● Records supplied:
○ ○ ○ ○ ○

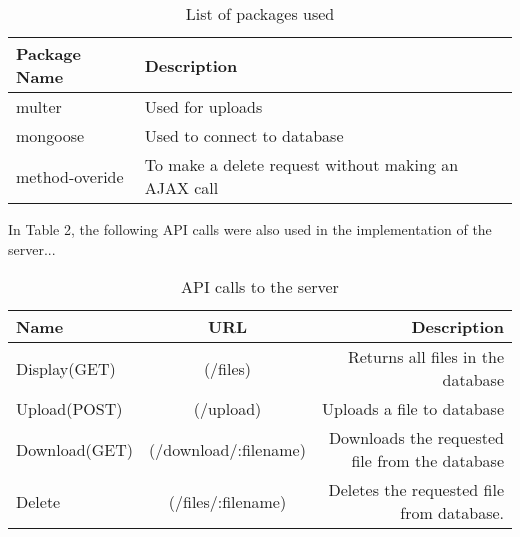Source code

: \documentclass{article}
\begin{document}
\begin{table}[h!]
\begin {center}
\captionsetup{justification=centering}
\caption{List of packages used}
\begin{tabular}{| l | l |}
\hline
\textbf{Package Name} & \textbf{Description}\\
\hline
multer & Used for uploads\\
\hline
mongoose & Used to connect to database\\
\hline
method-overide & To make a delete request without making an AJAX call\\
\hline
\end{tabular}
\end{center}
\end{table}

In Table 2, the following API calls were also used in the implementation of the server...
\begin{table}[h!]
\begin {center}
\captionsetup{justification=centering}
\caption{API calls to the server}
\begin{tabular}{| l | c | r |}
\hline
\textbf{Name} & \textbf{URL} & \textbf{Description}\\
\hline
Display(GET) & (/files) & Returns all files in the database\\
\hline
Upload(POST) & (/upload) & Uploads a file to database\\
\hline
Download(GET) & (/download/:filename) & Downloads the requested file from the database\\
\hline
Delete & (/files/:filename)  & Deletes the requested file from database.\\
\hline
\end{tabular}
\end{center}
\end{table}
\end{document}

○ ○ ○ ○ ○

● Problem to solve:
Make an exact copy of the records, pictures excluded.

● Output:
Source code

: \documentclass{article}
\begin{document}
\begin{table}[h!]
\begin {center}
\captionsetup{justification=centering}
\caption{List of packages used}
\begin{tabular}{| l | l |}
\hline
\textbf{Package Name} & \textbf{Description}\\
\hline
multer & Used for uploads\\
\hline
mongoose & Used to connect to database\\
\hline
method-overide & To make a delete request without making an AJAX call\\
\hline
\end{tabular}
\end{center}
\end{table}

In Table 2, the following API calls were also used in the implementation of the server...
\begin{table}[h!]
\begin {center}
\captionsetup{justification=centering}
\caption{API calls to the server}
\begin{tabular}{| l | c | r |}
\hline
\textbf{Name} & \textbf{URL} & \textbf{Description}\\
\hline
Display(GET) & (/files) & Returns all files in the database\\
\hline
Upload(POST) & (/upload) & Uploads a file to database\\
\hline
Download(GET) & (/download/:filename) & Downloads the requested file from the database\\
\hline
Delete & (/files/:filename)  & Deletes the requested file from database.\\
\hline
\end{tabular}
\end{center}
\end{table}
\end{document}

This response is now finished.